• RECORDS:
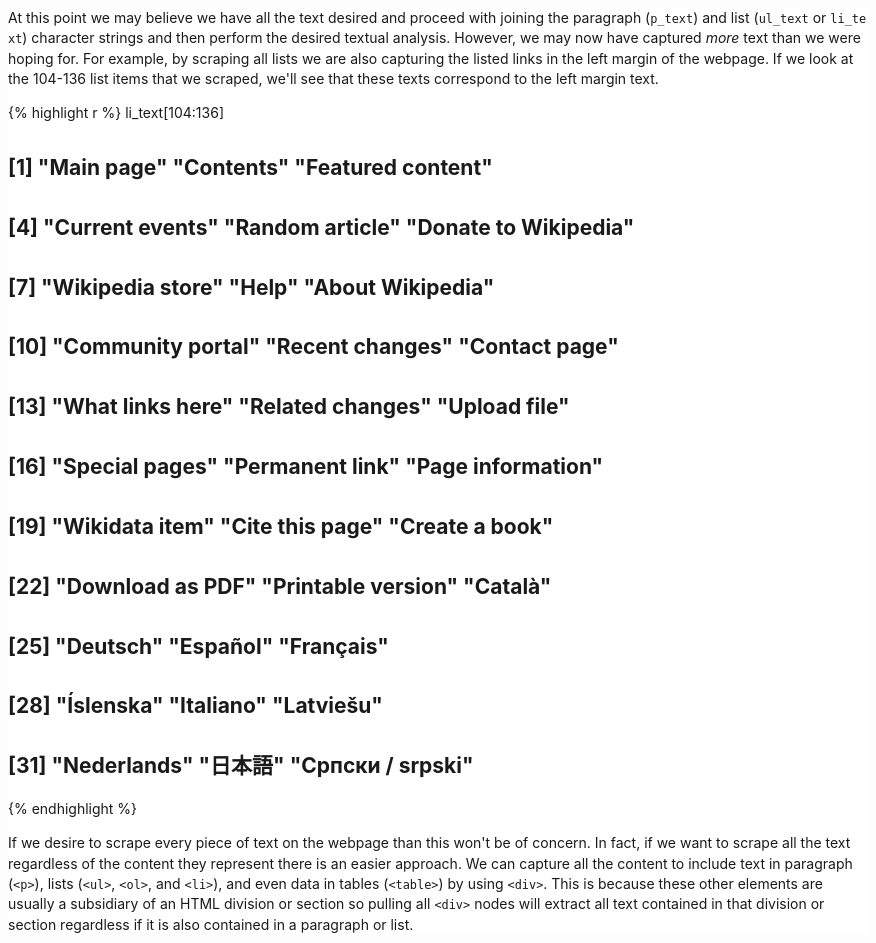 At this point we may believe we have all the text desired and proceed with joining the paragraph (`p_text`) and list (`ul_text` or `li_text`) character strings and then perform the desired textual analysis.  However, we may now have captured *more* text than we were hoping for.  For example, by scraping all lists we are also capturing the listed links in the left margin of the webpage. If we look at the 104-136 list items that we scraped, we'll see that these texts correspond to the left margin text. 



{% highlight r %}
li_text[104:136]
##  [1] "Main page"           "Contents"            "Featured content"   
##  [4] "Current events"      "Random article"      "Donate to Wikipedia"
##  [7] "Wikipedia store"     "Help"                "About Wikipedia"    
## [10] "Community portal"    "Recent changes"      "Contact page"       
## [13] "What links here"     "Related changes"     "Upload file"        
## [16] "Special pages"       "Permanent link"      "Page information"   
## [19] "Wikidata item"       "Cite this page"      "Create a book"      
## [22] "Download as PDF"     "Printable version"   "Català"             
## [25] "Deutsch"             "Español"             "Français"           
## [28] "Íslenska"            "Italiano"            "Latviešu"           
## [31] "Nederlands"          "日本語"              "Српски / srpski"
{% endhighlight %}

If we desire to scrape every piece of text on the webpage than this won't be of concern.  In fact, if we want to scrape all the text regardless of the content they represent there is an easier approach.  We can capture all the content to include text in paragraph (`<p>`), lists (`<ul>`, `<ol>`, and `<li>`), and even data in tables (`<table>`) by using `<div>`.  This is because these other elements are usually a subsidiary of an HTML division or section so pulling all `<div>` nodes will extract all text contained in that division or section regardless if it is also contained in a paragraph or list.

• EXERCISE AIM: Everything in the material above must be repeated exactly, apart from its pictures.

• RESULT OF THIS EXERCISE:
 At this point we may believe we have all the text desired and proceed with joining the paragraph (`p_text`) and list (`ul_text` or `li_text`) character strings and then perform the desired textual analysis.  However, we may now have captured *more* text than we were hoping for.  For example, by scraping all lists we are also capturing the listed links in the left margin of the webpage. If we look at the 104-136 list items that we scraped, we'll see that these texts correspond to the left margin text. 



{% highlight r %}
li_text[104:136]
##  [1] "Main page"           "Contents"            "Featured content"   
##  [4] "Current events"      "Random article"      "Donate to Wikipedia"
##  [7] "Wikipedia store"     "Help"                "About Wikipedia"    
## [10] "Community portal"    "Recent changes"      "Contact page"       
## [13] "What links here"     "Related changes"     "Upload file"        
## [16] "Special pages"       "Permanent link"      "Page information"   
## [19] "Wikidata item"       "Cite this page"      "Create a book"      
## [22] "Download as PDF"     "Printable version"   "Català"             
## [25] "Deutsch"             "Español"             "Français"           
## [28] "Íslenska"            "Italiano"            "Latviešu"           
## [31] "Nederlands"          "日本語"              "Српски / srpski"
{% endhighlight %}

If we desire to scrape every piece of text on the webpage than this won't be of concern.  In fact, if we want to scrape all the text regardless of the content they represent there is an easier approach.  We can capture all the content to include text in paragraph (`<p>`), lists (`<ul>`, `<ol>`, and `<li>`), and even data in tables (`<table>`) by using `<div>`.  This is because these other elements are usually a subsidiary of an HTML division or section so pulling all `<div>` nodes will extract all text contained in that division or section regardless if it is also contained in a paragraph or list.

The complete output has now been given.